Typical Assumptions1

  • The assumptions regarding the index set \(D\) are inherited from Geostatistics.

  • Realizations observed over areal units (or blocks) are an aggregation of the point-level process \(Z(\mathbf{s})\): \[ Z(B) = {\lvert B \rvert}^{-1} \int_{B} Z(\mathbf{x}) \mathrm{d}\mathbf{x}, \]

  • Covariances involving aggregations are as follows: \[ \mathrm{Cov}[Z(B), Z(\mathbf{s})] = {\lvert B \rvert}^{-1} \int_{B} \mathrm{Cov}[Z(\mathbf{x}), Z(\mathbf{s})] \mathrm{d}\mathbf{x} \]

Limitations

  • Since no analytical solutions are available, Monte Carlo techniques are used to approximate the covariances (Gelfand et al. 2001): \[ \begin{align} \mathrm{Cov}[Z(B), Z(\mathbf{s})] & = {\lvert B \rvert}^{-1} \int_{B} \mathrm{Cov}[Z(\mathbf{x}), Z(\mathbf{s})] \mathrm{d}\mathbf{x} \\ & \approx L^{-1} \sum_{k} \mathrm{Cov}[Z(\mathbf{s}_k), Z(\mathbf{s})] \end{align} \]

  • There is no consensus in the literature about how to choose \(L\) and these approximations may introduce unquantifiable biases (Gonçalves and Gamerman 2018).

An Alternative

  • A more flexible index set: The class of non-empty, closed and bounded sets in \(D\) (denoted \(\mathcal{C}_D\)).

    • \(\{Z(\mathbf{s}) \, : \, \mathbf{s} \in \mathcal{C}_D\}\) (Godoy et al. 2026b).
    • Isotropic Gaussian Process (GP) are defined with their covariance function depending on a distance between sets.
  • Successful in practice: Competitive with areal models, often better than models for data fusion.

  • Lacking theoretical foundation: no formal proof of validity of covariance functions, does not allow for smooth covariance functions.

Research objectives

  • Derive a theoretically sound RF for spatial data, which allows for modeling areal, point-referenced, and mixed spatial data seamlessly.

  • To achieve our goal, we will:

    • Define an new “appropriate” distance for sets (i.e., elements of \(\mathcal{C}_D\)).
    • Review properties of covariance functions.
    • Prove that covariance functions equipped with proposed distance yield valid RFs.

A new distance function for sets

The Hausdorff distance (HD)

  • Definition \[ h(A_1, A_2) = \inf \{ r \geq 0 \, : \, A_1 \subseteq {\rm B}_r(A_2), A_2 \subseteq {\rm B}_r(A_1) \}, \] where \(A_1 \subset D\) and \(A_2 \subset D\) are two non-empty sets.

  • Intuition: given a reference metric space \((D, d)\), the Hausdorff distance quantifies the greatest distance one would have to travel from a point in one set to reach the other set.

  • Limitations: Computationally expensive to compute (Knauer et al. 2011), no results establishing positive-definite functions of this distance.

HD, Balls & Length spaces

  • Definition: A metric space \((D, d)\) is a length space if \(d(x, y)\) equals the infimum of the lengths of paths connecting \(x \in D\) and \(y \in D\) (Burago et al. 2001).

  • Property: Length spaces possess approximate midpoints.

  • Lemma: Let \((D, d)\) be a length space.
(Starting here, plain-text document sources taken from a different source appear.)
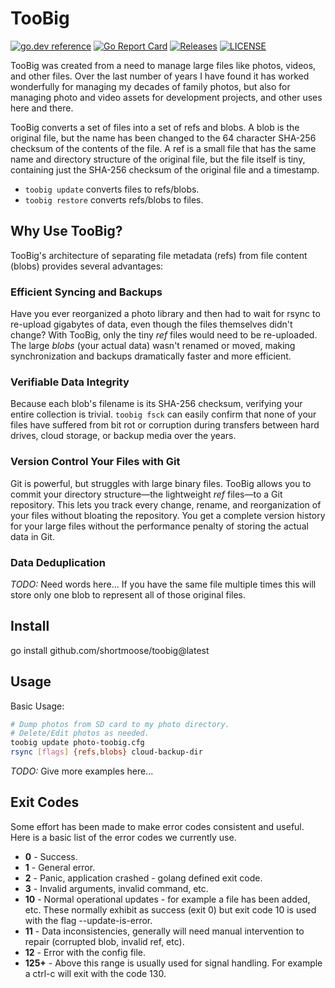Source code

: # TooBig

[![go.dev reference](https://img.shields.io/badge/go.dev-reference-007d9c?logo=go&logoColor=white)](https://pkg.go.dev/github.com/shortmoose/toobig)
[![Go Report Card](https://goreportcard.com/badge/shortmoose/toobig)](https://goreportcard.com/report/shortmoose/toobig)
[![Releases](https://img.shields.io/github/release-pre/shortmoose/toobig.svg?sort=semver)](https://github.com/shortmoose/toobig/releases)
[![LICENSE](https://img.shields.io/github/license/shortmoose/toobig.svg)](https://github.com/shortmoose/toobig/blob/master/LICENSE)

TooBig was created from a need to manage large files like photos, videos, and
other files. Over the last number of years I have found it has worked
wonderfully for managing my decades of family photos, but also for managing
photo and video assets for development projects, and other uses here and there.

TooBig converts a set of files into a set of refs and blobs. A blob is the
original file, but the name has been changed to the 64 character SHA-256
checksum of the contents of the file. A ref is a small file that has the same
name and directory structure of the original file, but the file itself is tiny,
containing just the SHA-256 checksum of the original file and a timestamp.

- `toobig update` converts files to refs/blobs.
- `toobig restore` converts refs/blobs to files.

## Why Use TooBig?

TooBig's architecture of separating file metadata (refs) from file content
(blobs) provides several advantages:

### Efficient Syncing and Backups

Have you ever reorganized a photo library and then had to wait for rsync to
re-upload gigabytes of data, even though the files themselves didn't change?
With TooBig, only the tiny *ref* files would need to be re-uploaded. The large
*blobs* (your actual data) wasn't renamed or moved, making synchronization and
backups dramatically faster and more efficient.

### Verifiable Data Integrity

Because each blob's filename is its SHA-256 checksum, verifying your entire
collection is trivial. `toobig fsck` can easily confirm that none of your files
have suffered from bit rot or corruption during transfers between hard drives,
cloud storage, or backup media over the years.

### Version Control Your Files with Git

Git is powerful, but struggles with large binary files. TooBig allows you to
commit your directory structure—the lightweight *ref* files—to a Git
repository. This lets you track every change, rename, and reorganization of
your files without bloating the repository. You get a complete version history
for your large files without the performance penalty of storing the actual
data in Git.

### Data Deduplication

*TODO:* Need words here... If you have the same file multiple times this will
store only one blob to represent all of those original files.


## Install

go install github.com/shortmoose/toobig@latest


## Usage

Basic Usage:

```bash
# Dump photos from SD card to my photo directory.
# Delete/Edit photos as needed.
toobig update photo-toobig.cfg
rsync [flags] {refs,blobs} cloud-backup-dir
```

*TODO:* Give more examples here...


## Exit Codes

Some effort has been made to make error codes consistent and useful. Here is a
basic list of the error codes we currently use.

- **0** - Success.
- **1** - General error.
- **2** - Panic, application crashed - golang defined exit code.
- **3** - Invalid arguments, invalid command, etc.
- **10** - Normal operational updates - for example a file has been added, etc.
  These normally exhibit as success (exit 0) but exit code 10 is used with the
  flag --update-is-error.
- **11** - Data inconsistencies, generally will need manual intervention to
  repair (corrupted blob, invalid ref, etc).
- **12** - Error with the config file.
- **125+** - Above this range is usually used for signal handling. For example
  a ctrl-c will exit with the code 130.
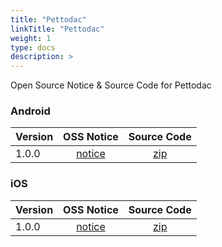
 ```yaml
---
title: "Pettodac"
linkTitle: "Pettodac"
weight: 1
type: docs
description: >
---
```


Open Source Notice & Source Code for Pettodac

### Android

| Version | OSS Notice | Source Code |
|---|:---:|:---:|
| 1.0.0 | [notice](https://opensource.sktelecom.com/compliance_artifacts/pettodac/android/1.0.0/Pettodac_android_1.0.0_OSS_Notice.html)  | [zip](https://opensource.sktelecom.com/compliance_artifacts/pettodac/android/1.0.0/pettodac_sourcecode.zip) |

### iOS

| Version | OSS Notice | Source Code |
|---|:---:|:---:|
| 1.0.0 | [notice](https://opensource.sktelecom.com/compliance_artifacts/pettodac/ios/1.0.0/Pettodac_iOS_1.0.0_OSS_Notice.html)  | [zip](https://opensource.sktelecom.com/compliance_artifacts/pettodac/ios/1.0.0/pettodac_sourcecode.zip) |
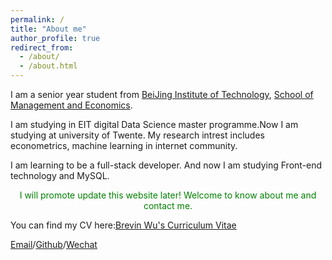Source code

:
 ```yaml
---
permalink: /
title: "About me"
author_profile: true
redirect_from: 
  - /about/
  - /about.html
---
```


I am a senior year student from [BeiJing Institute of Technology](https://bit.edu.cn/), [School of Management and Economics](https://sme.bit.edu.cn/). 

I am studying in EIT digital Data Science master programme.Now I am studying at university of Twente. My research intrest includes econometrics, machine learning in internet community.

I am learning to be a full-stack developer. And now I am studying Front-end technology and MySQL.
<p style="color: green;text-align: center">I will promote update this website later! Welcome to know about me and contact me.</p>

You can find my CV here:[Brevin Wu's Curriculum Vitae](../files/resume.pdf)

[Email](mailto:p.wu-2@student.utwente.nl)/[Github](https://paddywupython.github.io/BrevinWu.github.io/)/[Wechat](../image/wechat.jpg)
Then balls expand linearly: \[ \rm B_{r}(\rm B_{k}(x)) = \rm B_{r + k}(x). \]

  • Consequence: \(h(\rm B_r(x), \rm B_k(y)) = d(x, y) + \lvert r - k \rvert\).

Minimum Enclosing Balls

  • We denote the smallest ball containing a set \(A \subset \mathcal{C}_D\) by \(\mathcal{B}(A)\).

    • Radius: \({\rm R}(A) = \inf_{x \in D} \inf \{ r \geq 0 : A \subset \rm B_r(x) \}\)

    • Set of centers: \(\mathcal{E}(A) = \{ x \in D : {\rm R}(x, A) = {\rm R}(A) \}.\)

    • Chebyshev center: \(c(A) \in \mathcal{E}(A)\)

  • \(\mathcal{B}(A)\) always exists for closed and bounded sets on normed metric spaces (Garkavi 1970) and on complete manifolds (such as sphere and torus) (Burago et al. 2001).

The ball-Hausdorff distance

  • Definition: Let \((D, d)\) be a length-space. Define \(\mathcal{C}_D\) as the class of non-empty, closed and bounded sets in \(D\). The ball-Hausdorff distance is defined as: \[ bh(A_1, A_2) = d(c(A_1), c(A_2)) + \lvert R(A_1) - R(A_2) \rvert, \] where \(A_1, A_2 \in \mathcal{C}_D\).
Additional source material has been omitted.